PRINCIPLES

by Pierre Verster (Paddy)

As you are flying at your assigned altitude from A to B, your aircraft is subject to a forward movement caused by the thrust delivered by the engines and a sideward movement, caused by the movement of the airmass you are flying in, called wind on flightlevel.

If there were no winds, your compass course would show the course of your groundtrack between A and B plus or minus the average magnetic variation enroute between A and B, allowing you to depart from A and arriving in B while letting the autopilot do the work. Magnetic deviation and inclination are not discussed here, because Microsoft Flightsimulator has not implemented these features.

Unfortunately there is always wind when flying in the real world, worse: wind is increasing in speed and changing direction as you climb. (Law of Buys Ballot).

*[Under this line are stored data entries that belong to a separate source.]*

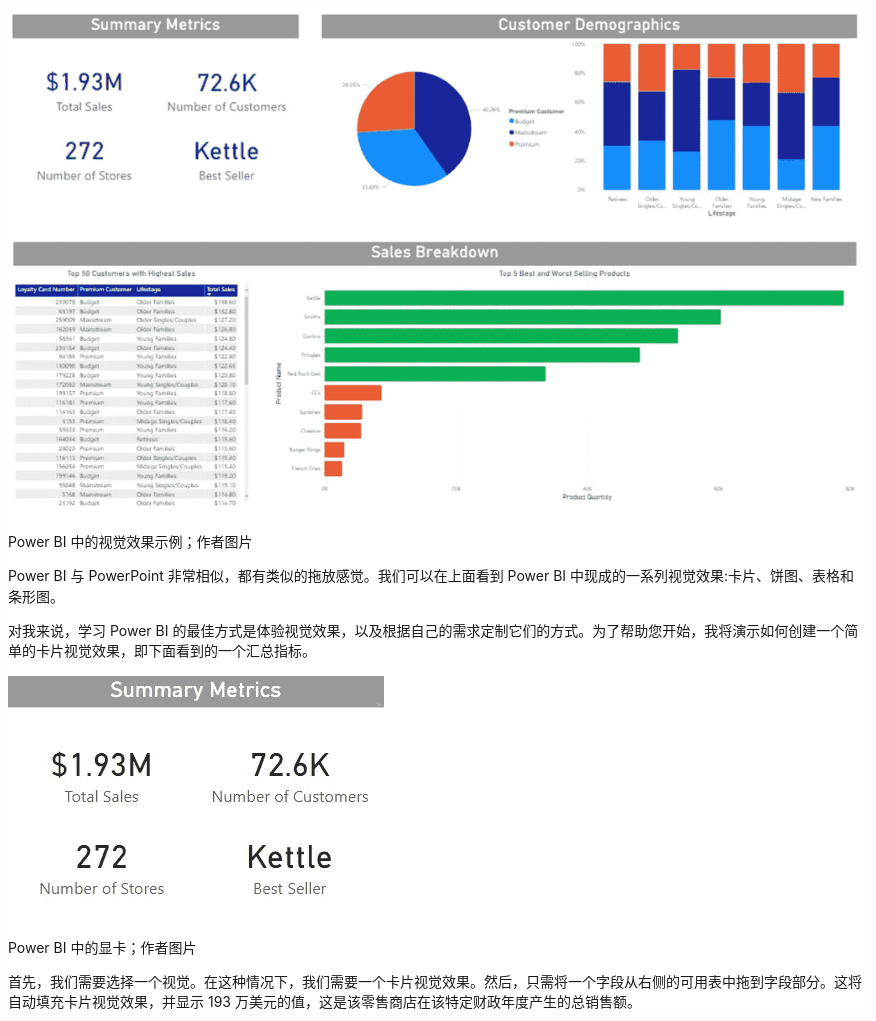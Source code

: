 ![](img/71ad5590984c908ad52e309117e13432.png)

Power BI 中的视觉效果示例；作者图片

Power BI 与 PowerPoint 非常相似，都有类似的拖放感觉。我们可以在上面看到 Power BI 中现成的一系列视觉效果:卡片、饼图、表格和条形图。

对我来说，学习 Power BI 的最佳方式是体验视觉效果，以及根据自己的需求定制它们的方式。为了帮助您开始，我将演示如何创建一个简单的卡片视觉效果，即下面看到的一个汇总指标。

![](img/3102d0b3e4543c70ff6d24f7dfbccdc9.png)

Power BI 中的显卡；作者图片

首先，我们需要选择一个视觉。在这种情况下，我们需要一个卡片视觉效果。然后，只需将一个字段从右侧的可用表中拖到字段部分。这将自动填充卡片视觉效果，并显示 193 万美元的值，这是该零售商店在该特定财政年度产生的总销售额。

So if you don’t take any action to compensate your compass course for any wind trying to blow you off your groundtrack, you will never arrive in B and you will drift off your track diagonally.

It is here that the Winddrift Meter comes into play.

Whenever we encounter wind, it can be:

- A full nosewind slowing down the groundspeed but not drifting us away from our groundtrack,

- A full tailwind increasing the groundspeed but not drifting us away from our groundtrack,

- A full crosswind coming in either from port or from starboard. This type of wind will blow us away from the groundtrack, but does not influence the groundspeed.

- Any other wind coming in between nose and wing or between wing and tail on either side.

This last mentioned type of wind can always be separated into a tail- and crosswind component or a nose- and crosswind component.

It follows that there is always a crosswind, be it either a full crosswind or a crosswind component, except in the cases of a full nosewind or a full tailwind.

In the old days it was common, that the aviation meteo services stated the wind as a "windvelocity", being the winddirection from where the wind is blowing, followed by the windspeed in knots.

For surface winds the winddirection is given in degrees magnetic, for winds aloft in degrees true.

An advantage of the drift meter is, that you have nothing to do with magnetic or true winddirections, because the measured winddrift is simply to add to or to subtract from the current magnetic course you are flying.